> _Study material_:
○ ○ ○ ○ ○

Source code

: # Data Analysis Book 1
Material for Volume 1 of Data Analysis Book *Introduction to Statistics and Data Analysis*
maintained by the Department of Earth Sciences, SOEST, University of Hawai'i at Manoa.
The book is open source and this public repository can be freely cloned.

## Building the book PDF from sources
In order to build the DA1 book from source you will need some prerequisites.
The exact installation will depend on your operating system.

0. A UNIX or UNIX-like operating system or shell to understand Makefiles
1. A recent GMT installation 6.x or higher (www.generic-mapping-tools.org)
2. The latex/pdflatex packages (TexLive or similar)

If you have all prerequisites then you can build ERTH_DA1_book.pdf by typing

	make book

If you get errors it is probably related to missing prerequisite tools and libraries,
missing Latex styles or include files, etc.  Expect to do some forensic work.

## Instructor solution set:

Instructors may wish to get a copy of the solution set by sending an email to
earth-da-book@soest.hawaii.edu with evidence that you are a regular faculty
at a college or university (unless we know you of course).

○ ○ ○ ○ ○

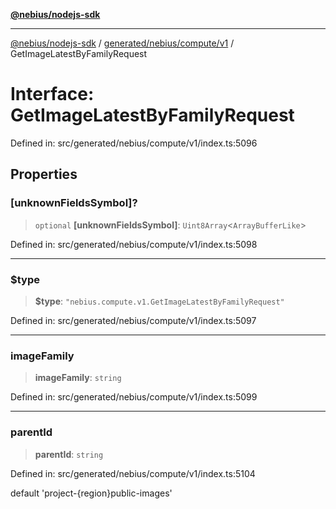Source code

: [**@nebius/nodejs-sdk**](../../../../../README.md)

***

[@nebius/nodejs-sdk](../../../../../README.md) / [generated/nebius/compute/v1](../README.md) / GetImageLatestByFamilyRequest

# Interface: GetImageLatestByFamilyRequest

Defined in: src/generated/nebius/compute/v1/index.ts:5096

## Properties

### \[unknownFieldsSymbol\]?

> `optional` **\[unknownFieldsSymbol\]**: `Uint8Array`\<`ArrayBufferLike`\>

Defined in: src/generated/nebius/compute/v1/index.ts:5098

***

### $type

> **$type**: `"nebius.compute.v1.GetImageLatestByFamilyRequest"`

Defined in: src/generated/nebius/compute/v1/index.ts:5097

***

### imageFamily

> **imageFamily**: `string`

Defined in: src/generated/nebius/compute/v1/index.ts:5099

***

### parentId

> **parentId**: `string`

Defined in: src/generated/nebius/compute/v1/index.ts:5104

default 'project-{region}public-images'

○ ○ ○ ○ ○

> _What needs to be done_:
What is needed is an exact copy of the lines above, from the one containing "Defined in: src/generated/nebius/compute/v1/index.ts:5097" through the one containing "Defined in: src/generated/nebius/compute/v1/index.ts:5104", with nothing added.

> _Written answer_:
Defined in: src/generated/nebius/compute/v1/index.ts:5097

***

### imageFamily

> **imageFamily**: `string`

Defined in: src/generated/nebius/compute/v1/index.ts:5099

***

### parentId

> **parentId**: `string`

Defined in: src/generated/nebius/compute/v1/index.ts:5104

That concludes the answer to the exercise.